Data: Begin

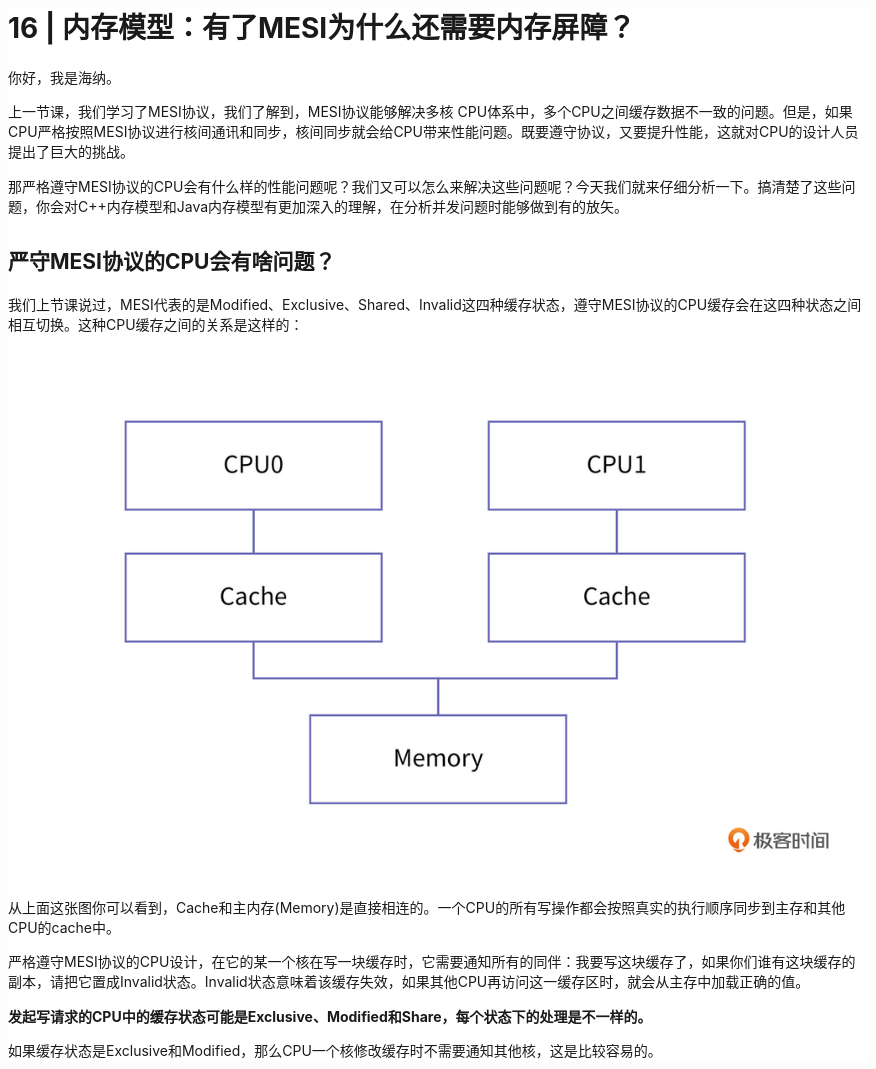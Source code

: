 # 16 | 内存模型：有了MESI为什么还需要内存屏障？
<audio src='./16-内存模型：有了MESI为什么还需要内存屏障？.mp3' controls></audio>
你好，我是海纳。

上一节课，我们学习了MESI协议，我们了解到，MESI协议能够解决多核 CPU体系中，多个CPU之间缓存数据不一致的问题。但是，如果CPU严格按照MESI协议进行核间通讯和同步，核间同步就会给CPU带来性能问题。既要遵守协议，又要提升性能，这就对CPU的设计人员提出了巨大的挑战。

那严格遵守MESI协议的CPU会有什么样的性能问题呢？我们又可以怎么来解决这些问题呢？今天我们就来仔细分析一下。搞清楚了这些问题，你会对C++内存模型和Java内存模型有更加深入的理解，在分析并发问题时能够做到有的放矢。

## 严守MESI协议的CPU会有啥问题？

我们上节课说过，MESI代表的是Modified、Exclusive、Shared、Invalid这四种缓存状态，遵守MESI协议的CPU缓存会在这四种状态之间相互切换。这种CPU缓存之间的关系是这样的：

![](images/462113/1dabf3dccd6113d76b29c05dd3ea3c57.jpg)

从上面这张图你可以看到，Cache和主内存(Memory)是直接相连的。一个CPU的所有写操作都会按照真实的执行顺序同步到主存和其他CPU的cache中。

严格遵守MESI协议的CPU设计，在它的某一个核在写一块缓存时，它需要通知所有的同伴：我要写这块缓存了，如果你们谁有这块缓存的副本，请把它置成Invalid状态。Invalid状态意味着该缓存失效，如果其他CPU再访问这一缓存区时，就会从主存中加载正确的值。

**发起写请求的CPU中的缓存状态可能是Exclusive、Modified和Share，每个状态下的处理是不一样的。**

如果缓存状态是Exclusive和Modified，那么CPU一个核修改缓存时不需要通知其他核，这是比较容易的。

Data: End

_Activity_: Print the line that contains "16 | 内存模型：有了MESI为什么还需要内存屏障？", then every later line of the entries above up to and including the last, all exactly as written.

_Reply to the exercise_:
: # 16 | 内存模型：有了MESI为什么还需要内存屏障？
<audio src='./16-内存模型：有了MESI为什么还需要内存屏障？.mp3' controls></audio>
你好，我是海纳。

上一节课，我们学习了MESI协议，我们了解到，MESI协议能够解决多核 CPU体系中，多个CPU之间缓存数据不一致的问题。但是，如果CPU严格按照MESI协议进行核间通讯和同步，核间同步就会给CPU带来性能问题。既要遵守协议，又要提升性能，这就对CPU的设计人员提出了巨大的挑战。

那严格遵守MESI协议的CPU会有什么样的性能问题呢？我们又可以怎么来解决这些问题呢？今天我们就来仔细分析一下。搞清楚了这些问题，你会对C++内存模型和Java内存模型有更加深入的理解，在分析并发问题时能够做到有的放矢。

## 严守MESI协议的CPU会有啥问题？

我们上节课说过，MESI代表的是Modified、Exclusive、Shared、Invalid这四种缓存状态，遵守MESI协议的CPU缓存会在这四种状态之间相互切换。这种CPU缓存之间的关系是这样的：

![](images/462113/1dabf3dccd6113d76b29c05dd3ea3c57.jpg)

从上面这张图你可以看到，Cache和主内存(Memory)是直接相连的。一个CPU的所有写操作都会按照真实的执行顺序同步到主存和其他CPU的cache中。

严格遵守MESI协议的CPU设计，在它的某一个核在写一块缓存时，它需要通知所有的同伴：我要写这块缓存了，如果你们谁有这块缓存的副本，请把它置成Invalid状态。Invalid状态意味着该缓存失效，如果其他CPU再访问这一缓存区时，就会从主存中加载正确的值。

**发起写请求的CPU中的缓存状态可能是Exclusive、Modified和Share，每个状态下的处理是不一样的。**

如果缓存状态是Exclusive和Modified，那么CPU一个核修改缓存时不需要通知其他核，这是比较容易的。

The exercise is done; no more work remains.